Created wav folder where future audio files will be uploaded. Created a note that records data processing on PELIC_speech_compiled.csv which is a compilation of the PELIC speech data. Currently, the PELIC speech corpus nor PELIC speech compiled.csv is NOT available publicly online. For now, a portion of the corpus and the corresponding part of PELIC speech compiled.csv are made public in this repository under the permission of the PELIC data mining group.
-
Started 'data_processing_note.Rmd'.
-
Documented the process to identify Korean speakers' monologue speech files from PELIC_speech_compiled.csv. You can find the relevant codes on "Part 1. Processing PELIC_speech_compiled.csv". The following steps were involved:
- Identified Korean speakers with minimum enrollment of 3-5 levels (KS_lv13) and their 2-minute monologues; this was saved as 'korean_monologues_lv13.csv'.
- Based on 'korean_monologues_lv13.csv', hand-moved all the corresponding speech files to 'wav' folder.
- Based on 'korean_monologues_lv13.csv', identified the transcriptions for KS_lv13 speech files. Saved the transcriptions as 'korean_monologues_lv13_trnascription.csv'. The future plan is to use these transcriptions for Montreal Forced Aligner to generate TextGrids.
Added data_samples folder containing one wav file and one textgrid.
Tried MFA, but the program threw errors and did not generate textgrids.
Added all the annotated wav and textgrids so far to data_samples.
Uploaded praat script export_from_three_tiers.praat that reads annotated intervals from three tiers from a textgrid.
Updated 'data_processing_note.Rmd' for the following parts.
-
Documented the process of reading textgrids into a csv file in 'Part 2. Read textgrids'. The process requires a praat script export_from_three_tiers.praat.
-
Documented the process of cleaning the praat script output in 'Part 3. Clean the praat output'. The process involves the following steps.
- Identify which encoding we need using guess_encoding function form readr package.
- Add proficiency level information from PELIC csv to praat output.
- Add syllable label and word label information from the previous wordList.csv* document.
- Add [SyllOrder] (wd initial,,medial,final) for each syllable. Add [stress] (stressed/unstressed).
- Add [normedPhoneDur] which will be used specifically for VOT to account for speech rate.
- Remove numbers from [PrecedingPhone], [PhoneLabel], [FollowingPhone].
- Add [DIS] and create first syllable only data (firstSyll_data).
- Add [DFL] and create final syllable only data (finSyll_data).
wordList.csv* is a handcoded csv file that contains list of words from textgrid files with the information of 1) syllable structure (CV, CVV, CVC, etc.) and 2) presence of lexical stress on each syllable in each word.
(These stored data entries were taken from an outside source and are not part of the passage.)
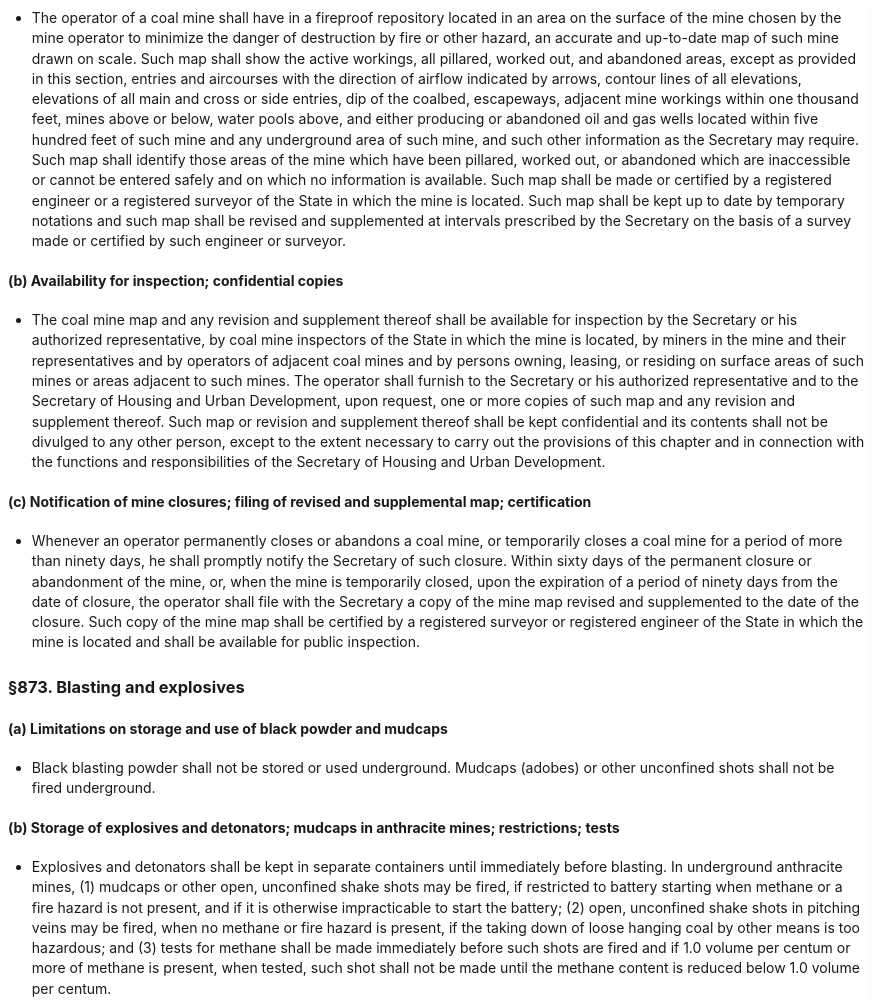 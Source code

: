 * The operator of a coal mine shall have in a fireproof repository located in an area on the surface of the mine chosen by the mine operator to minimize the danger of destruction by fire or other hazard, an accurate and up-to-date map of such mine drawn on scale. Such map shall show the active workings, all pillared, worked out, and abandoned areas, except as provided in this section, entries and aircourses with the direction of airflow indicated by arrows, contour lines of all elevations, elevations of all main and cross or side entries, dip of the coalbed, escapeways, adjacent mine workings within one thousand feet, mines above or below, water pools above, and either producing or abandoned oil and gas wells located within five hundred feet of such mine and any underground area of such mine, and such other information as the Secretary may require. Such map shall identify those areas of the mine which have been pillared, worked out, or abandoned which are inaccessible or cannot be entered safely and on which no information is available. Such map shall be made or certified by a registered engineer or a registered surveyor of the State in which the mine is located. Such map shall be kept up to date by temporary notations and such map shall be revised and supplemented at intervals prescribed by the Secretary on the basis of a survey made or certified by such engineer or surveyor.

#### (b) Availability for inspection; confidential copies
* The coal mine map and any revision and supplement thereof shall be available for inspection by the Secretary or his authorized representative, by coal mine inspectors of the State in which the mine is located, by miners in the mine and their representatives and by operators of adjacent coal mines and by persons owning, leasing, or residing on surface areas of such mines or areas adjacent to such mines. The operator shall furnish to the Secretary or his authorized representative and to the Secretary of Housing and Urban Development, upon request, one or more copies of such map and any revision and supplement thereof. Such map or revision and supplement thereof shall be kept confidential and its contents shall not be divulged to any other person, except to the extent necessary to carry out the provisions of this chapter and in connection with the functions and responsibilities of the Secretary of Housing and Urban Development.

#### (c) Notification of mine closures; filing of revised and supplemental map; certification
* Whenever an operator permanently closes or abandons a coal mine, or temporarily closes a coal mine for a period of more than ninety days, he shall promptly notify the Secretary of such closure. Within sixty days of the permanent closure or abandonment of the mine, or, when the mine is temporarily closed, upon the expiration of a period of ninety days from the date of closure, the operator shall file with the Secretary a copy of the mine map revised and supplemented to the date of the closure. Such copy of the mine map shall be certified by a registered surveyor or registered engineer of the State in which the mine is located and shall be available for public inspection.

### §873. Blasting and explosives
#### (a) Limitations on storage and use of black powder and mudcaps
* Black blasting powder shall not be stored or used underground. Mudcaps (adobes) or other unconfined shots shall not be fired underground.

#### (b) Storage of explosives and detonators; mudcaps in anthracite mines; restrictions; tests
* Explosives and detonators shall be kept in separate containers until immediately before blasting. In underground anthracite mines, (1) mudcaps or other open, unconfined shake shots may be fired, if restricted to battery starting when methane or a fire hazard is not present, and if it is otherwise impracticable to start the battery; (2) open, unconfined shake shots in pitching veins may be fired, when no methane or fire hazard is present, if the taking down of loose hanging coal by other means is too hazardous; and (3) tests for methane shall be made immediately before such shots are fired and if 1.0 volume per centum or more of methane is present, when tested, such shot shall not be made until the methane content is reduced below 1.0 volume per centum.

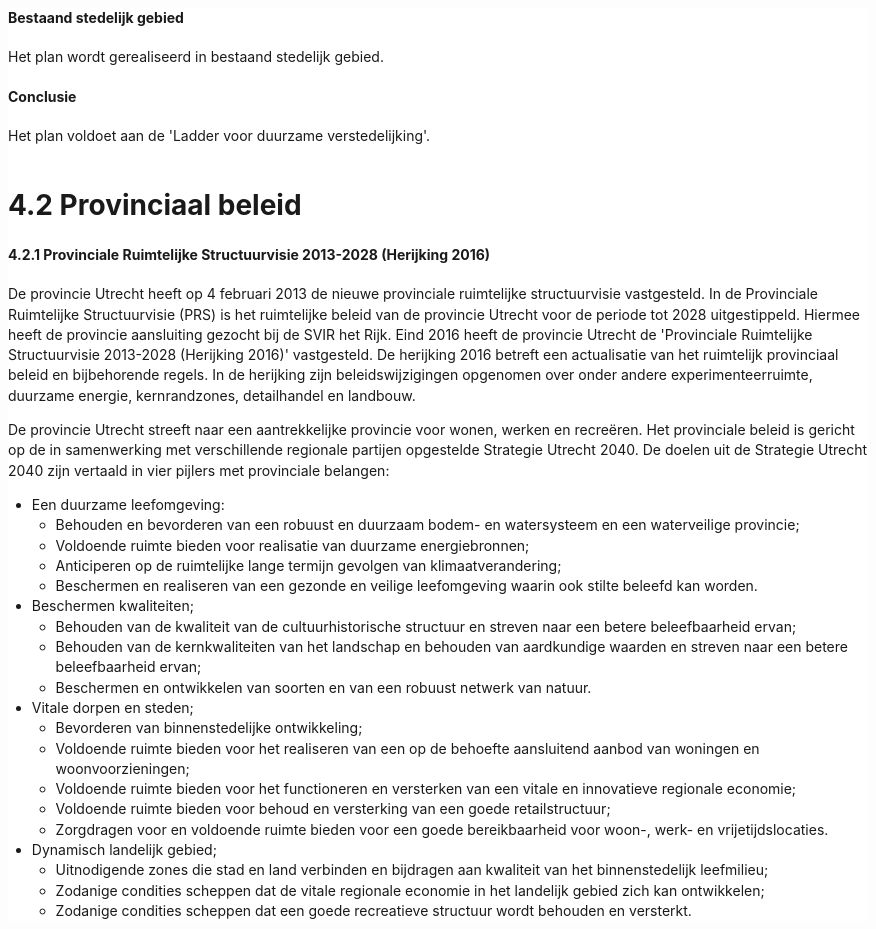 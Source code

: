#### **Bestaand stedelijk gebied**

Het plan wordt gerealiseerd in bestaand stedelijk gebied.

#### **Conclusie**

Het plan voldoet aan de 'Ladder voor duurzame verstedelijking'.

# <span id="page-16-0"></span>**4.2 Provinciaal beleid**

#### <span id="page-16-1"></span>**4.2.1 Provinciale Ruimtelijke Structuurvisie 2013-2028 (Herijking 2016)**

De provincie Utrecht heeft op 4 februari 2013 de nieuwe provinciale ruimtelijke structuurvisie vastgesteld. In de Provinciale Ruimtelijke Structuurvisie (PRS) is het ruimtelijke beleid van de provincie Utrecht voor de periode tot 2028 uitgestippeld. Hiermee heeft de provincie aansluiting gezocht bij de SVIR het Rijk. Eind 2016 heeft de provincie Utrecht de 'Provinciale Ruimtelijke Structuurvisie 2013-2028 (Herijking 2016)' vastgesteld. De herijking 2016 betreft een actualisatie van het ruimtelijk provinciaal beleid en bijbehorende regels. In de herijking zijn beleidswijzigingen opgenomen over onder andere experimenteerruimte, duurzame energie, kernrandzones, detailhandel en landbouw.

De provincie Utrecht streeft naar een aantrekkelijke provincie voor wonen, werken en recreëren. Het provinciale beleid is gericht op de in samenwerking met verschillende regionale partijen opgestelde Strategie Utrecht 2040. De doelen uit de Strategie Utrecht 2040 zijn vertaald in vier pijlers met provinciale belangen:

- Een duurzame leefomgeving:
	- Behouden en bevorderen van een robuust en duurzaam bodem- en watersysteem en een waterveilige provincie;
	- Voldoende ruimte bieden voor realisatie van duurzame energiebronnen;
	- Anticiperen op de ruimtelijke lange termijn gevolgen van klimaatverandering;
	- Beschermen en realiseren van een gezonde en veilige leefomgeving waarin ook stilte beleefd kan worden.
- Beschermen kwaliteiten;
	- Behouden van de kwaliteit van de cultuurhistorische structuur en streven naar een betere beleefbaarheid ervan;
	- Behouden van de kernkwaliteiten van het landschap en behouden van aardkundige waarden en streven naar een betere beleefbaarheid ervan;
	- Beschermen en ontwikkelen van soorten en van een robuust netwerk van natuur.
- Vitale dorpen en steden;
	- Bevorderen van binnenstedelijke ontwikkeling;
	- Voldoende ruimte bieden voor het realiseren van een op de behoefte aansluitend aanbod van woningen en woonvoorzieningen;
	- Voldoende ruimte bieden voor het functioneren en versterken van een vitale en innovatieve regionale economie;
	- Voldoende ruimte bieden voor behoud en versterking van een goede retailstructuur;
	- Zorgdragen voor en voldoende ruimte bieden voor een goede bereikbaarheid voor woon-, werk- en vrijetijdslocaties.
- Dynamisch landelijk gebied;
	- Uitnodigende zones die stad en land verbinden en bijdragen aan kwaliteit van het binnenstedelijk leefmilieu;
	- Zodanige condities scheppen dat de vitale regionale economie in het landelijk gebied zich kan ontwikkelen;
	- Zodanige condities scheppen dat een goede recreatieve structuur wordt behouden en versterkt.
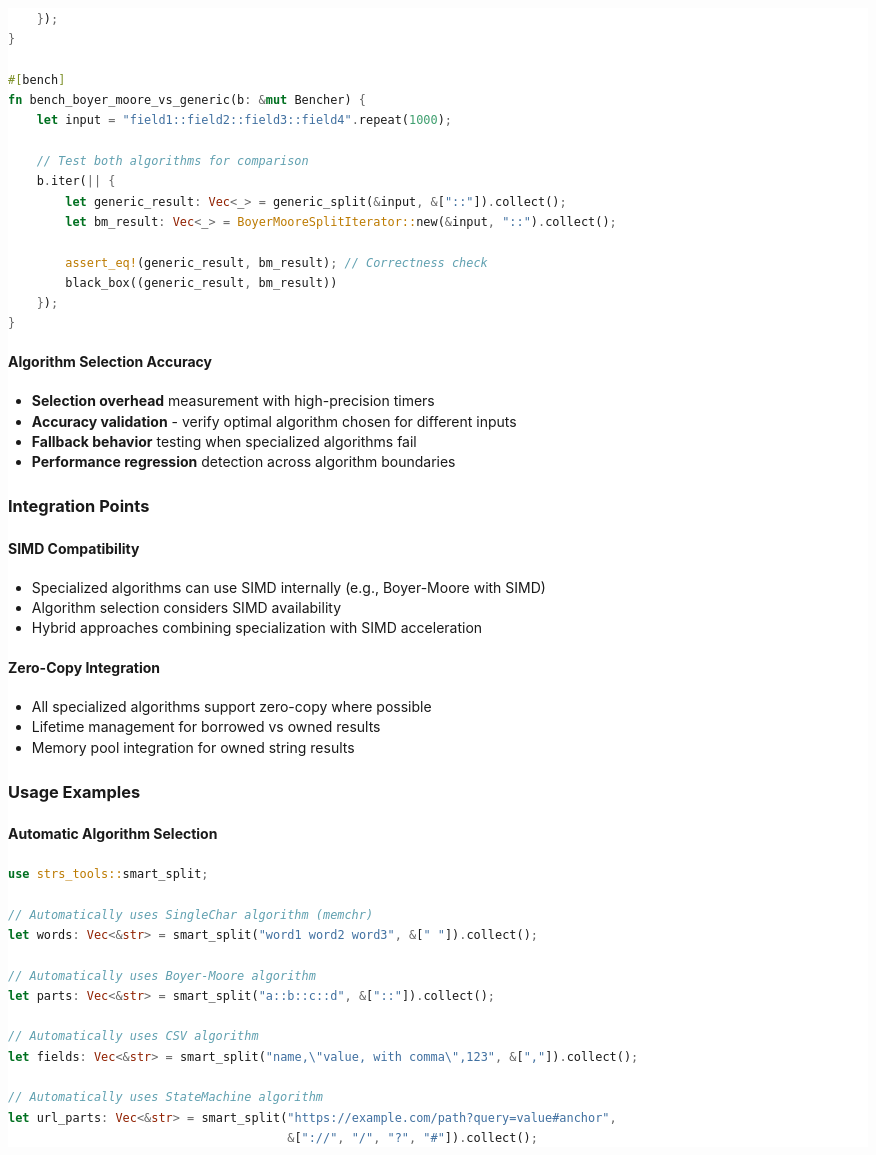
 ```rust
    });
}

#[bench]
fn bench_boyer_moore_vs_generic(b: &mut Bencher) {
    let input = "field1::field2::field3::field4".repeat(1000);
    
    // Test both algorithms for comparison
    b.iter(|| {
        let generic_result: Vec<_> = generic_split(&input, &["::"]).collect(); 
        let bm_result: Vec<_> = BoyerMooreSplitIterator::new(&input, "::").collect();
        
        assert_eq!(generic_result, bm_result); // Correctness check
        black_box((generic_result, bm_result))
    });
}
```

#### Algorithm Selection Accuracy
- **Selection overhead** measurement with high-precision timers
- **Accuracy validation** - verify optimal algorithm chosen for different inputs
- **Fallback behavior** testing when specialized algorithms fail
- **Performance regression** detection across algorithm boundaries

### Integration Points

#### SIMD Compatibility
- Specialized algorithms can use SIMD internally (e.g., Boyer-Moore with SIMD)
- Algorithm selection considers SIMD availability  
- Hybrid approaches combining specialization with SIMD acceleration

#### Zero-Copy Integration
- All specialized algorithms support zero-copy where possible
- Lifetime management for borrowed vs owned results
- Memory pool integration for owned string results

### Usage Examples

#### Automatic Algorithm Selection
```rust
use strs_tools::smart_split;

// Automatically uses SingleChar algorithm (memchr)  
let words: Vec<&str> = smart_split("word1 word2 word3", &[" "]).collect();

// Automatically uses Boyer-Moore algorithm
let parts: Vec<&str> = smart_split("a::b::c::d", &["::"]).collect();

// Automatically uses CSV algorithm  
let fields: Vec<&str> = smart_split("name,\"value, with comma\",123", &[","]).collect();

// Automatically uses StateMachine algorithm
let url_parts: Vec<&str> = smart_split("https://example.com/path?query=value#anchor", 
                                       &["://", "/", "?", "#"]).collect();
```

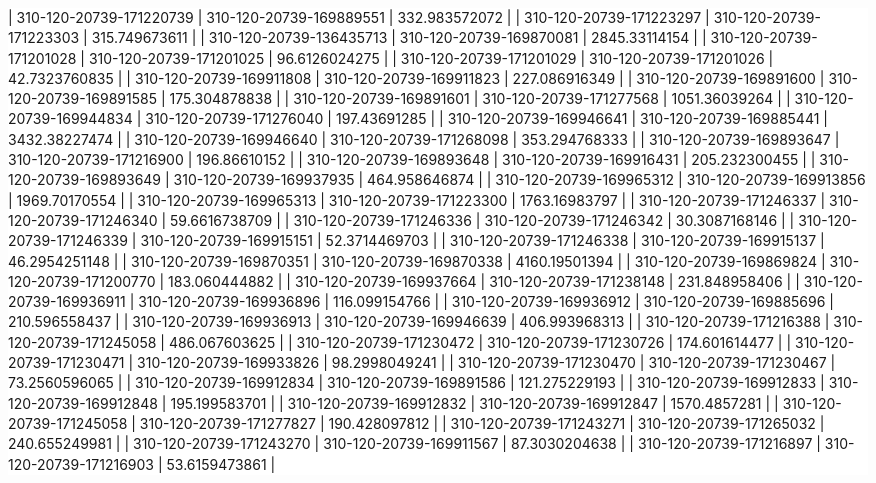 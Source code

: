 | 310-120-20739-171220739 | 310-120-20739-169889551 | 332.983572072 |
| 310-120-20739-171223297 | 310-120-20739-171223303 | 315.749673611 |
| 310-120-20739-136435713 | 310-120-20739-169870081 | 2845.33114154 |
| 310-120-20739-171201028 | 310-120-20739-171201025 | 96.6126024275 |
| 310-120-20739-171201029 | 310-120-20739-171201026 | 42.7323760835 |
| 310-120-20739-169911808 | 310-120-20739-169911823 | 227.086916349 |
| 310-120-20739-169891600 | 310-120-20739-169891585 | 175.304878838 |
| 310-120-20739-169891601 | 310-120-20739-171277568 | 1051.36039264 |
| 310-120-20739-169944834 | 310-120-20739-171276040 | 197.43691285 |
| 310-120-20739-169946641 | 310-120-20739-169885441 | 3432.38227474 |
| 310-120-20739-169946640 | 310-120-20739-171268098 | 353.294768333 |
| 310-120-20739-169893647 | 310-120-20739-171216900 | 196.86610152 |
| 310-120-20739-169893648 | 310-120-20739-169916431 | 205.232300455 |
| 310-120-20739-169893649 | 310-120-20739-169937935 | 464.958646874 |
| 310-120-20739-169965312 | 310-120-20739-169913856 | 1969.70170554 |
| 310-120-20739-169965313 | 310-120-20739-171223300 | 1763.16983797 |
| 310-120-20739-171246337 | 310-120-20739-171246340 | 59.6616738709 |
| 310-120-20739-171246336 | 310-120-20739-171246342 | 30.3087168146 |
| 310-120-20739-171246339 | 310-120-20739-169915151 | 52.3714469703 |
| 310-120-20739-171246338 | 310-120-20739-169915137 | 46.2954251148 |
| 310-120-20739-169870351 | 310-120-20739-169870338 | 4160.19501394 |
| 310-120-20739-169869824 | 310-120-20739-171200770 | 183.060444882 |
| 310-120-20739-169937664 | 310-120-20739-171238148 | 231.848958406 |
| 310-120-20739-169936911 | 310-120-20739-169936896 | 116.099154766 |
| 310-120-20739-169936912 | 310-120-20739-169885696 | 210.596558437 |
| 310-120-20739-169936913 | 310-120-20739-169946639 | 406.993968313 |
| 310-120-20739-171216388 | 310-120-20739-171245058 | 486.067603625 |
| 310-120-20739-171230472 | 310-120-20739-171230726 | 174.601614477 |
| 310-120-20739-171230471 | 310-120-20739-169933826 | 98.2998049241 |
| 310-120-20739-171230470 | 310-120-20739-171230467 | 73.2560596065 |
| 310-120-20739-169912834 | 310-120-20739-169891586 | 121.275229193 |
| 310-120-20739-169912833 | 310-120-20739-169912848 | 195.199583701 |
| 310-120-20739-169912832 | 310-120-20739-169912847 | 1570.4857281 |
| 310-120-20739-171245058 | 310-120-20739-171277827 | 190.428097812 |
| 310-120-20739-171243271 | 310-120-20739-171265032 | 240.655249981 |
| 310-120-20739-171243270 | 310-120-20739-169911567 | 87.3030204638 |
| 310-120-20739-171216897 | 310-120-20739-171216903 | 53.6159473861 | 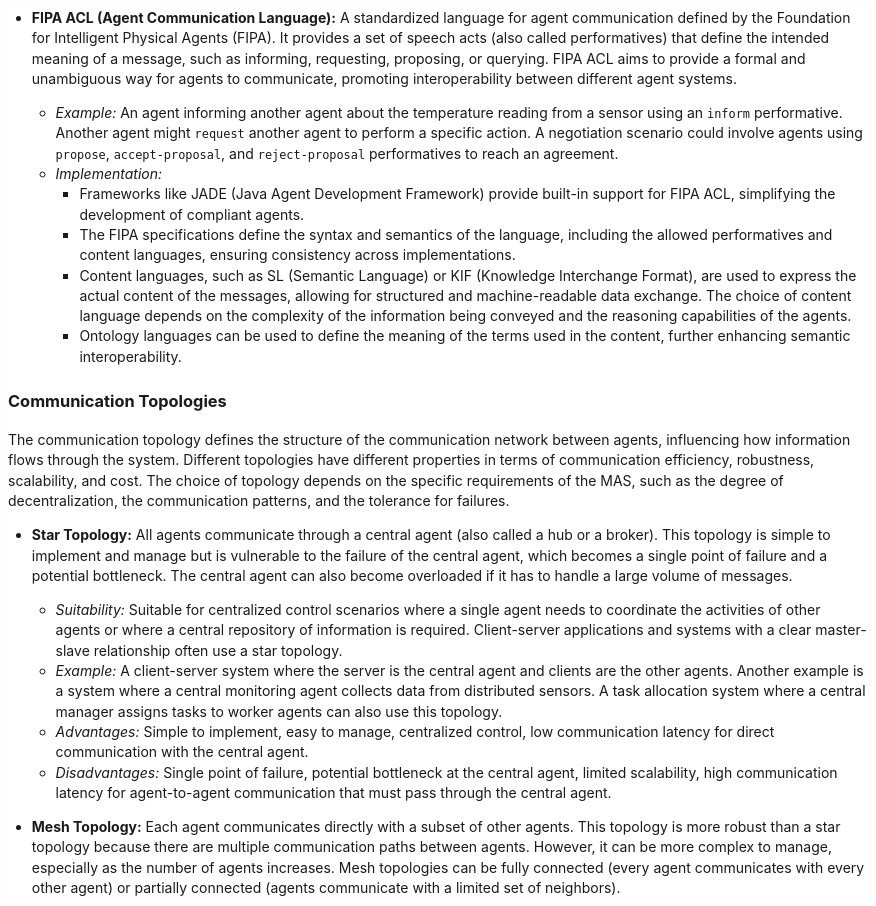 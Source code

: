 *   **FIPA ACL (Agent Communication Language):** A standardized language for agent communication defined by the Foundation for Intelligent Physical Agents (FIPA). It provides a set of speech acts (also called performatives) that define the intended meaning of a message, such as informing, requesting, proposing, or querying. FIPA ACL aims to provide a formal and unambiguous way for agents to communicate, promoting interoperability between different agent systems.

    *   *Example:* An agent informing another agent about the temperature reading from a sensor using an `inform` performative. Another agent might `request` another agent to perform a specific action. A negotiation scenario could involve agents using `propose`, `accept-proposal`, and `reject-proposal` performatives to reach an agreement.
    *   *Implementation:*
        *   Frameworks like JADE (Java Agent Development Framework) provide built-in support for FIPA ACL, simplifying the development of compliant agents.
        *   The FIPA specifications define the syntax and semantics of the language, including the allowed performatives and content languages, ensuring consistency across implementations.
        *   Content languages, such as SL (Semantic Language) or KIF (Knowledge Interchange Format), are used to express the actual content of the messages, allowing for structured and machine-readable data exchange. The choice of content language depends on the complexity of the information being conveyed and the reasoning capabilities of the agents.
        *   Ontology languages can be used to define the meaning of the terms used in the content, further enhancing semantic interoperability.

### Communication Topologies

The communication topology defines the structure of the communication network between agents, influencing how information flows through the system. Different topologies have different properties in terms of communication efficiency, robustness, scalability, and cost. The choice of topology depends on the specific requirements of the MAS, such as the degree of decentralization, the communication patterns, and the tolerance for failures.

*   **Star Topology:** All agents communicate through a central agent (also called a hub or a broker). This topology is simple to implement and manage but is vulnerable to the failure of the central agent, which becomes a single point of failure and a potential bottleneck. The central agent can also become overloaded if it has to handle a large volume of messages.

    *   *Suitability:* Suitable for centralized control scenarios where a single agent needs to coordinate the activities of other agents or where a central repository of information is required. Client-server applications and systems with a clear master-slave relationship often use a star topology.
    *   *Example:* A client-server system where the server is the central agent and clients are the other agents. Another example is a system where a central monitoring agent collects data from distributed sensors. A task allocation system where a central manager assigns tasks to worker agents can also use this topology.
    *   *Advantages:* Simple to implement, easy to manage, centralized control, low communication latency for direct communication with the central agent.
    *   *Disadvantages:* Single point of failure, potential bottleneck at the central agent, limited scalability, high communication latency for agent-to-agent communication that must pass through the central agent.

*   **Mesh Topology:** Each agent communicates directly with a subset of other agents. This topology is more robust than a star topology because there are multiple communication paths between agents. However, it can be more complex to manage, especially as the number of agents increases. Mesh topologies can be fully connected (every agent communicates with every other agent) or partially connected (agents communicate with a limited set of neighbors).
The stress information is based on the CMU Pronouncing Dictionary (http://www.speech.cs.cmu.edu/cgi-bin/cmudict). I am hoping to generate a complete word list from CMU dictionary through computational method in future.
- All monologue speech files of Korean speakers with three semesters are made available in the wav folder. A portion of the speech files are annotated in textgrids mantually. These files are shared in data_samples folder.
- Started statistical analysis in 'Part 4. Statistical Analysis'. Separate analysis were made for Domain Initial Strengthening (DIS) and Domain Final Lengthening (DFL).
1. Corrected range of prosodic gestures: from segement to syllable
Previously, the focus of analysis of the pause effects was conducted per each segment. For example, each segment was examined for its preceding pause duration. This results in situations like 'pause_level_2 # CV' where the consonant C is marked as having a preceding pause level 2 but V is marked as having a preceding pause level 1. This was changed so that both C and V in #CV will be marked as preceded by pause level 2.
2. More annotation on the way
Additional speech files by female students are being annotated. The annotated files are saved in separate google drive and need a review. Based on the word-level annotation, Wordlist is being updated.